2.3.1. Prepare the Installation Media

The FreeBSD installer is not an application that can be run from within another operating system. Instead, download a FreeBSD installation file, burn it to the media associated with its file type and size (CD, DVD, or USB), and boot the system to install from the inserted media.

FreeBSD installation files are available at www.freebsd.org/where/. Each installation file’s name includes the release version of FreeBSD, the architecture, and the type of file. For example, to install FreeBSD 13.0 on an amd64 system from a DVD, download FreeBSD-13.0-RELEASE-amd64-dvd1.iso, burn this file to a DVD, and boot the system with the DVD inserted.

Installation files are available in several formats. The formats vary depending on computer architecture and media type.

Additional installation files are included for computers that boot with UEFI (Unified Extensible Firmware Interface). The names of these files include the string uefi.

File types:

  • -bootonly.iso: This is the smallest installation file as it only contains the installer. A working Internet connection is required during installation as the installer will download the files it needs to complete the FreeBSD installation.
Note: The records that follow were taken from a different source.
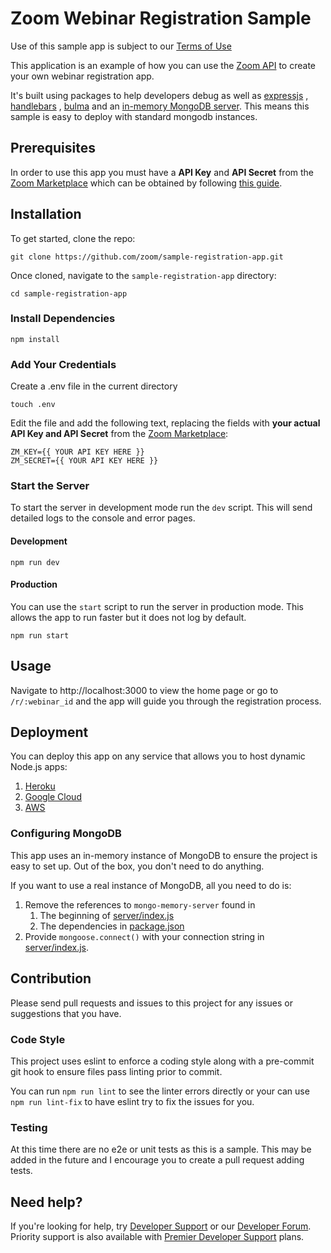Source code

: # Zoom Webinar Registration Sample

Use of this sample app is subject to our [Terms of Use](https://zoom.us/docs/en-us/zoom_api_license_and_tou.html)

This application is an example of how you can use
the [Zoom API](https://marketplace.zoom.us/docs/api-reference/zoom-api)
to create your own webinar registration app.

It's built using packages to help developers debug as well as [expressjs](https://expressjs.com/)
, [handlebars](https://handlebarsjs.com/)
, [bulma](https://bulma.io/) and an [in-memory MongoDB server](https://github.com/nodkz/mongodb-memory-server). This
means this sample is easy to deploy with standard mongodb instances.

## Prerequisites

In order to use this app you must have a **API Key** and **API Secret** from
the [Zoom Marketplace](https://marketplace.zoom.us/) which can be obtained by
following [this guide](https://marketplace.zoom.us/docs/api-reference/using-zoom-apis#using-jwt).

## Installation

To get started, clone the repo:

```shell
git clone https://github.com/zoom/sample-registration-app.git
```

Once cloned, navigate to the `sample-registration-app` directory:

```
cd sample-registration-app
```

### Install Dependencies

```
npm install
```

### Add Your Credentials

Create a .env file in the current directory

```shell
touch .env
```

Edit the file and add the following text, replacing the fields with **your actual API Key and API Secret** from
the [Zoom Marketplace](https://marketplace.zoom.us/):

```text
ZM_KEY={{ YOUR API KEY HERE }}
ZM_SECRET={{ YOUR API KEY HERE }}
```

### Start the Server

To start the server in development mode run the `dev` script. This will send detailed logs to the console and error
pages.

#### Development

```shell
npm run dev
```

#### Production

You can use the `start` script to run the server in production mode. This allows the app to run faster but it does not
log by default.

```shell
npm run start
```

## Usage

Navigate to http://localhost:3000 to view the home page or go to `/r/:webinar_id` and the app will guide you through the
registration process.

## Deployment

You can deploy this app on any service that allows you to host dynamic Node.js apps:

1. [Heroku](https://devcenter.heroku.com/articles/deploying-nodejs)
2. [Google Cloud](https://cloud.google.com/run/docs/quickstarts/build-and-deploy/nodejs)
3. [AWS](https://aws.amazon.com/getting-started/hands-on/deploy-nodejs-web-app/)

### Configuring MongoDB

This app uses an in-memory instance of MongoDB to ensure the project is easy to set up. Out of the box, you don't need to do anything. 

If you want to use a real instance of MongoDB, all you need to do is:

1. Remove the references to `mongo-memory-server` found in
   1. The beginning of [server/index.js](server/index.js) 
   2. The dependencies in [package.json](package.json)
2. Provide `mongoose.connect()` with your connection string in [server/index.js](server/index.js).

## Contribution
Please send pull requests and issues to this project for any issues or suggestions that you have.

### Code Style

This project uses eslint to enforce a coding style along with a pre-commit git hook to ensure files pass linting prior
to commit.

You can run `npm run lint` to see the linter errors directly or your can use `npm run lint-fix` to have eslint try to
fix the issues for you.

### Testing
At this time there are no e2e or unit tests as this is a sample. This may be added in the future and I encourage you to create a pull request adding tests.

## Need help?

If you're looking for help, try [Developer Support](https://devsupport.zoom.us) or
our [Developer Forum](https://devforum.zoom.us). Priority support is also available
with [Premier Developer Support](https://zoom.us/docs/en-us/developer-support-plans.html) plans.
This file should be burned to a CD using a CD burning application.

  • -disc1.iso: This file contains all of the files needed to install FreeBSD, its source, and the Ports Collection. It should be burned to a CD using a CD burning application.

  • -dvd1.iso: This file contains all of the files needed to install FreeBSD, its source, and the Ports Collection. It also contains a set of popular binary packages for installing a window manager and some applications so that a complete system can be installed from media without requiring a connection to the Internet. This file should be burned to a DVD using a DVD burning application.

  • -memstick.img: This file contains all of the files needed to install FreeBSD, its source, and the Ports Collection. It should be burned to a USB stick using the instructions below.

  • -mini-memstick.img: Like -bootonly.iso, does not include installation files, but downloads them as needed. A working internet connection is required during installation. Write this file to a USB stick as shown in Writing an Image File to USB.

After downloading the image file, download CHECKSUM.SHA256 from the same directory. Calculate a checksum for the image file. FreeBSD provides sha256(1) for this, used as sha256 imagefilename. Other operating systems have similar programs.

Compare the calculated checksum with the one shown in CHECKSUM.SHA256. The checksums must match exactly. If the checksums do not match, the image file is corrupt and must be downloaded again.

2.3.1.1. Writing an Image File to USB

The *.img file is an image of the complete contents of a memory stick. It cannot be copied to the target device as a file. Several applications are available for writing the *.img to a USB stick. This section describes two of these utilities.

Before proceeding, back up any important data on the USB stick. This procedure will erase the existing data on the stick.

Procedure. Using dd to Write the Image

This example uses /dev/da0 as the target device where the image will be written. Be very careful that the correct device is used as this command will destroy the existing data on the specified target device.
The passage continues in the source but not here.